Normale Schulbücher sind zu kompliziert
Nach zwölf Schuljahren wissen die Schützlinge, was auf sie zukommt. Viele werden später in einer Werkstatt für Behinderte arbeiten. Bis dahin heißt es lesen, schreiben und rechnen lernen. Das ist manchmal nicht so einfach, denn für Robert (14) und seine Freunde gibt es oft kein geeignetes Lehrmaterial. Die normalen Schulbücher sind zu kompliziert für die Schüler in Patzig. Also fertigen die Lehrer kurzerhand selbst geeignete Unterrichtsmittel an.
„Jeder lernt, sein Leben nach der Schulzeit möglichst selbstständig meistern zu können“, sagt Schulleiterin Christine Porath. Dazu gehören zum Beispiel der Umgang mit Geld, das Einkaufen oder auch die Einhaltung der Hygiene.
Auch der Gang zur Toilette wird trainiert
Lehrerin Ilona Zillmann (53) erwartet ihre Schützlinge zum Unterricht. Kunst und Gestaltung stehen auf dem Programm. „Wir üben die Fingerfertigkeit und das saubere Arbeiten.“ Aus Moosgummi, Holz und Pfeifenreiniger entstehen kleine Zwerge. Nebenan gießen Schüler der Abschlussklasse Blumen und trainieren den selbstständigen Toilettengang. „Da Menschen mit Behinderung die schwächsten Mitglieder der Gesellschaft sind, gebührt ihnen besondere Fürsorge“, sagt Lehrerin Edeltraut Bunge (54).
Im Deutschunterricht legen Schüler mit Hilfe von Symbolen einfache Sätze und freuen sich, wenn sie den Namen eines Mitschülers richtig aus ihrer Lernbox suchen. Plötzlich springt Mathias (18) auf, rennt umher und klatscht in die Hände. Er lässt sich in den „Snoezelraum“, ein Zimmer für die Entspannung, bringen, um auf dem Wasserbett auszuruhen.

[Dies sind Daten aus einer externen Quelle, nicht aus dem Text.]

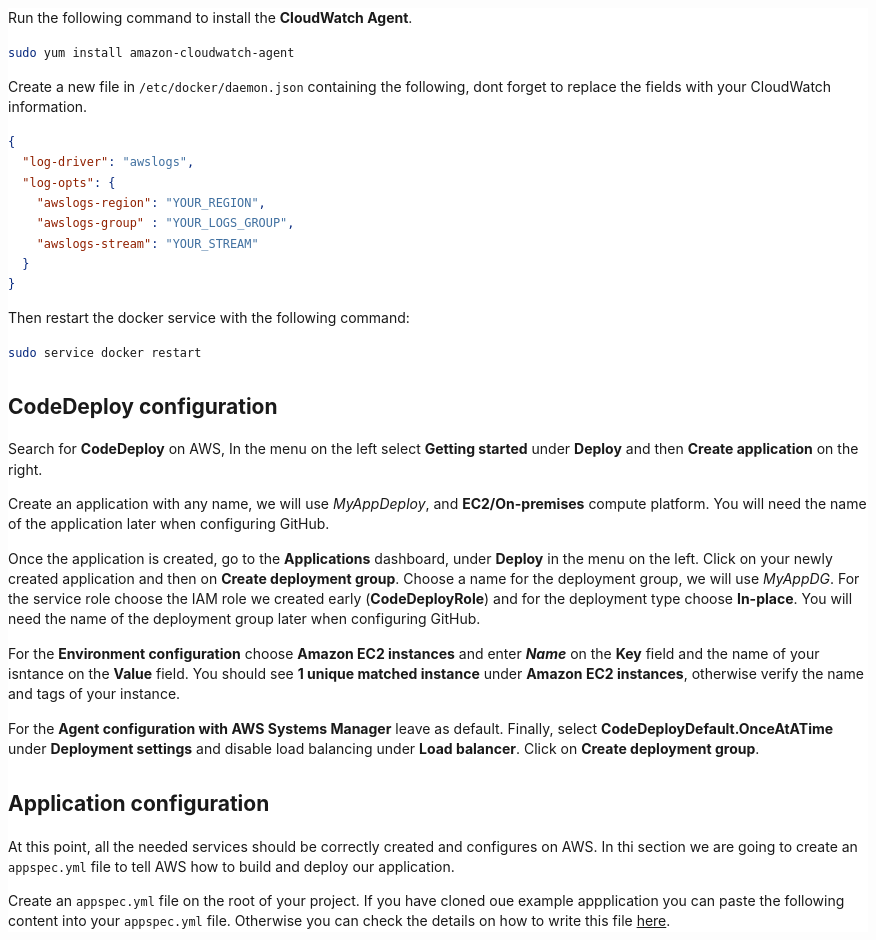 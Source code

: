 Run the following command to install the **CloudWatch Agent**.

```bash
sudo yum install amazon-cloudwatch-agent
```

Create a new file in `/etc/docker/daemon.json` containing the following, dont forget to replace the fields with your CloudWatch information.

```json
{
  "log-driver": "awslogs",
  "log-opts": {
    "awslogs-region": "YOUR_REGION",
    "awslogs-group" : "YOUR_LOGS_GROUP",
    "awslogs-stream": "YOUR_STREAM"
  }
}
```

Then restart the docker service with the following command:

```bash
sudo service docker restart
```

## **CodeDeploy configuration**

Search for **CodeDeploy** on AWS, In the menu on the left select **Getting started** under **Deploy** and then **Create application** on the right.

Create an application with any name, we will use *MyAppDeploy*, and **EC2/On-premises** compute platform. You will need the name of the application later when configuring GitHub.

Once the application is created, go to the **Applications** dashboard, under **Deploy** in the menu on the left. Click on your newly created application and then on **Create deployment group**.
Choose a name for the deployment group, we will use *MyAppDG*. For the service role choose the IAM role we created early (**CodeDeployRole**) and for the deployment type choose **In-place**. You will need the name of the deployment group later when configuring GitHub.

For the **Environment configuration** choose **Amazon EC2 instances** and enter ***Name*** on the **Key** field and the name of your isntance on the **Value** field. You should see **1 unique matched instance** under **Amazon EC2 instances**, otherwise verify the name and tags of your instance.

For the **Agent configuration with AWS Systems Manager** leave as default. Finally, select **CodeDeployDefault.OnceAtATime** under **Deployment settings** and disable load balancing under **Load balancer**. Click on **Create deployment group**.

## **Application configuration**
At this point, all the needed services should be correctly created and configures on AWS. In thi section we are going to create an `appspec.yml` file to tell AWS how to build and deploy our application.

Create an `appspec.yml` file on the root of your project. If you have cloned oue example appplication you can paste the following content into your `appspec.yml` file. Otherwise you can check the details on how to write this file [here](https://docs.aws.amazon.com/codedeploy/latest/userguide/reference-appspec-file.html).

Ole (10) will Polizist werden
Große Pause. Auf dem Hof herrscht das bekannte Schulgedränge. Spielen, Toben, Lachen, Reden. Wie an anderen Schulen auch. Lucas (11) interessiert sich für das Mittelalter. Sue-Anne (11) mag ihren Computer. Tom (12) rümpft die Nase – er treibt lieber Sport. Ole (10) möchte Polizist werden. Alle Patziger Schüler haben Träume, Wünsche und Ideen. „Unsere Mädchen und Jungen sind wie alle anderen Schüler – nur mit Handicap“, sagt die Schulleiterin.

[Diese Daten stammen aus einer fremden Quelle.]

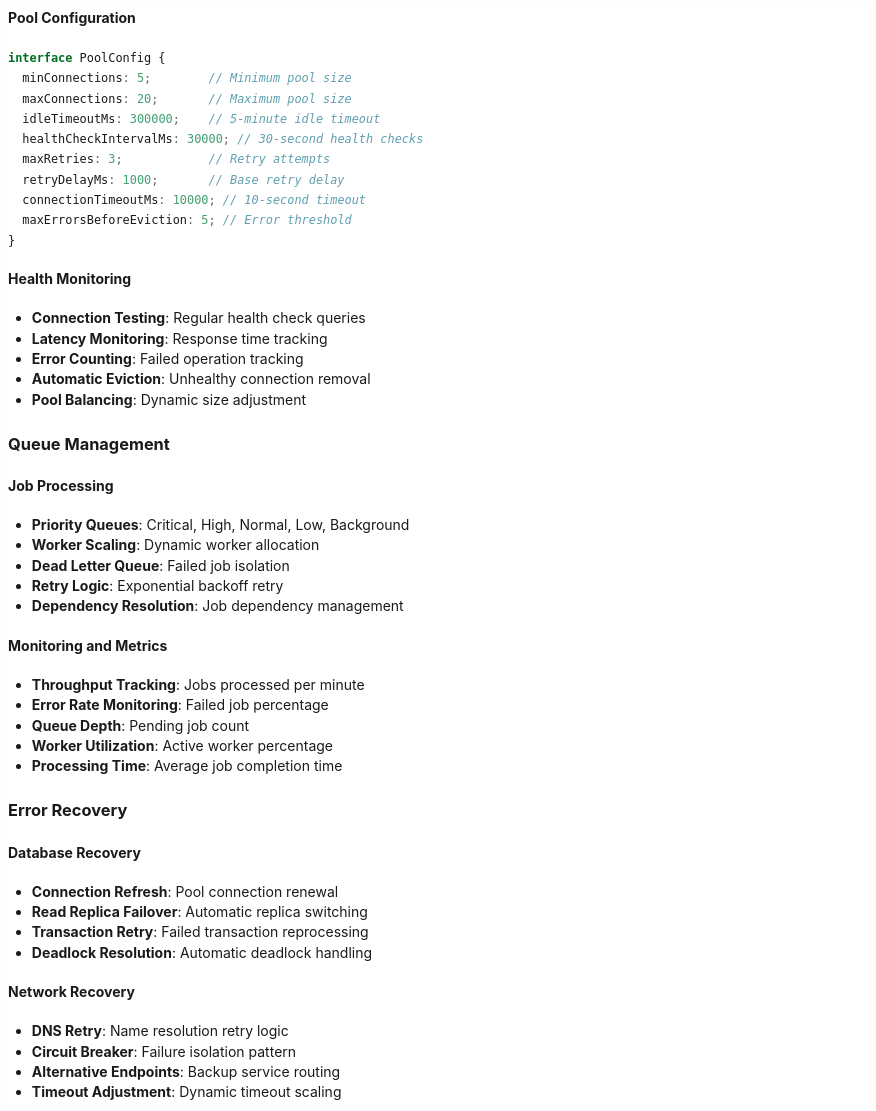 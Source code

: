 #### Pool Configuration
```typescript
interface PoolConfig {
  minConnections: 5;        // Minimum pool size
  maxConnections: 20;       // Maximum pool size
  idleTimeoutMs: 300000;    // 5-minute idle timeout
  healthCheckIntervalMs: 30000; // 30-second health checks
  maxRetries: 3;            // Retry attempts
  retryDelayMs: 1000;       // Base retry delay
  connectionTimeoutMs: 10000; // 10-second timeout
  maxErrorsBeforeEviction: 5; // Error threshold
}
```

#### Health Monitoring
- **Connection Testing**: Regular health check queries
- **Latency Monitoring**: Response time tracking
- **Error Counting**: Failed operation tracking
- **Automatic Eviction**: Unhealthy connection removal
- **Pool Balancing**: Dynamic size adjustment

### Queue Management

#### Job Processing
- **Priority Queues**: Critical, High, Normal, Low, Background
- **Worker Scaling**: Dynamic worker allocation
- **Dead Letter Queue**: Failed job isolation
- **Retry Logic**: Exponential backoff retry
- **Dependency Resolution**: Job dependency management

#### Monitoring and Metrics
- **Throughput Tracking**: Jobs processed per minute
- **Error Rate Monitoring**: Failed job percentage
- **Queue Depth**: Pending job count
- **Worker Utilization**: Active worker percentage
- **Processing Time**: Average job completion time

### Error Recovery

#### Database Recovery
- **Connection Refresh**: Pool connection renewal
- **Read Replica Failover**: Automatic replica switching
- **Transaction Retry**: Failed transaction reprocessing
- **Deadlock Resolution**: Automatic deadlock handling

#### Network Recovery
- **DNS Retry**: Name resolution retry logic
- **Circuit Breaker**: Failure isolation pattern
- **Alternative Endpoints**: Backup service routing
- **Timeout Adjustment**: Dynamic timeout scaling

Mittag. Ein Schüler stößt eine Tasse um, ein anderer kleckert – niemand ist erschrocken. Schnell springt ein Nachbar auf und beseitigt das Missgeschick. „Hier sind die Kleinen und Großen ein Team“, sagt Frau Porath. Johannes, der fröhliche Rolli-Fahrer, wird gefüttert. Dann lacht der Kleine – er hat aufgegessen.
Klasse 8b, Regionale Schule „Am Rugard“, Bergen

Schüler mit Handicaps der DRK-Förderschule in Patzig auf Rügen. In einem Therapieraum halten sie sich mit Gymnastik fit.